Already, she and her team have taken steps to make some things more consistent. They tightened up the uniform policy to make the clothing more recognizable by job role: red scrubs tops and black scrubs pants for inpatient nurses; teal top and black pants for inpatient support specialists, secretaries and technicians; navy blue tops and pants for outpatient staff and physician staff members; and light-blue polo shirts or buttoned shirts for front-office workers.

The team developed an admissions kit that all inpatients receive, similar to a welcome folder in a hotel. Among other things, the kit contains pictures of various employee uniforms, to help the patient understand who is in the room and why.

And to help explain the program, Cernock and her boss, Jennifer Baron, executive director of experience design, have just begun a months-long road show to IU Health’s hospitals to meet with employees and explain the strategy.

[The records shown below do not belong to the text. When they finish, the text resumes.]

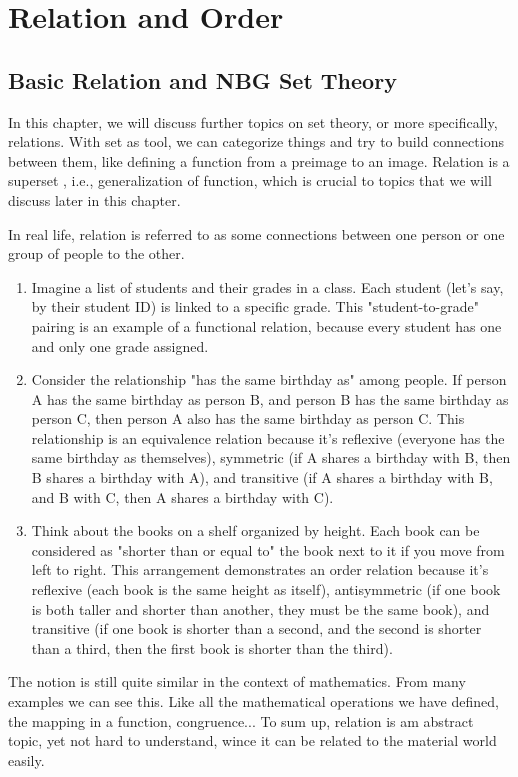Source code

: \chapterspaceabove{6.75cm} 
\chapterspacebelow{7.25cm} 
\chapter{Relation and Order}

\section{Basic Relation and NBG Set Theory}
In this chapter, we will discuss further topics on set theory, or more specifically, 
relations. With set as tool, we can categorize things and try to build connections 
between them, like defining a function from a preimage to an image. Relation is a superset
, i.e., generalization of function, which is crucial to topics that we will discuss
later in this chapter.

In real life, relation is referred to as some connections between one person or 
one group of people to the other. 
\begin{enumerate}
    \item Imagine a list of students and their grades in a class. Each student 
    (let's say, by their student ID) is linked to a specific grade. 
    This "student-to-grade" pairing is an example of a functional relation, 
    because every student has one and only one grade assigned.
    \item Consider the relationship "has the same birthday as" among people. If person A has the same birthday as person B, and person B has the same birthday as person C, then person A also has the same birthday as person C. This relationship is an equivalence relation because it's reflexive (everyone has the same birthday as themselves), symmetric (if A shares a birthday with B, then B shares a birthday with A), and transitive (if A shares a birthday with B, and B with C, then A shares a birthday with C).
    \item Think about the books on a shelf organized by height. Each book can be considered as "shorter than or equal to" the book next to it if you move from left to right. This arrangement demonstrates an order relation because it's reflexive (each book is the same height as itself), antisymmetric (if one book is both taller and shorter than another, they must be the same book), and transitive (if one book is shorter than a second, and the second is shorter than a third, then the first book is shorter than the third).
\end{enumerate} 
The notion is still quite similar in the context of
mathematics. From many examples we can see this. Like all the mathematical operations
we have defined, the mapping in a function, congruence...
To sum up, relation is am abstract topic, yet not hard to understand, wince it can be
related to the material world easily.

A patient’s experience, of course, involves a wide range of factors, from noise levels and food quality to staff interactions and medical issues.

The American Hospital Association publishes a list of tips to help patients and keep distractions and surprises to a minimum. Tips include introducing yourself to the patient and explaining why you’re there and what’s about to happen, as well as such mundane matters as furnishing rooms with nonporous chairs to avoid stains.

Cernock said part of her job is to examine overlooked functions that can make a big difference to a patient and family, such as parking, the food court, patient-transportation services and volunteer services.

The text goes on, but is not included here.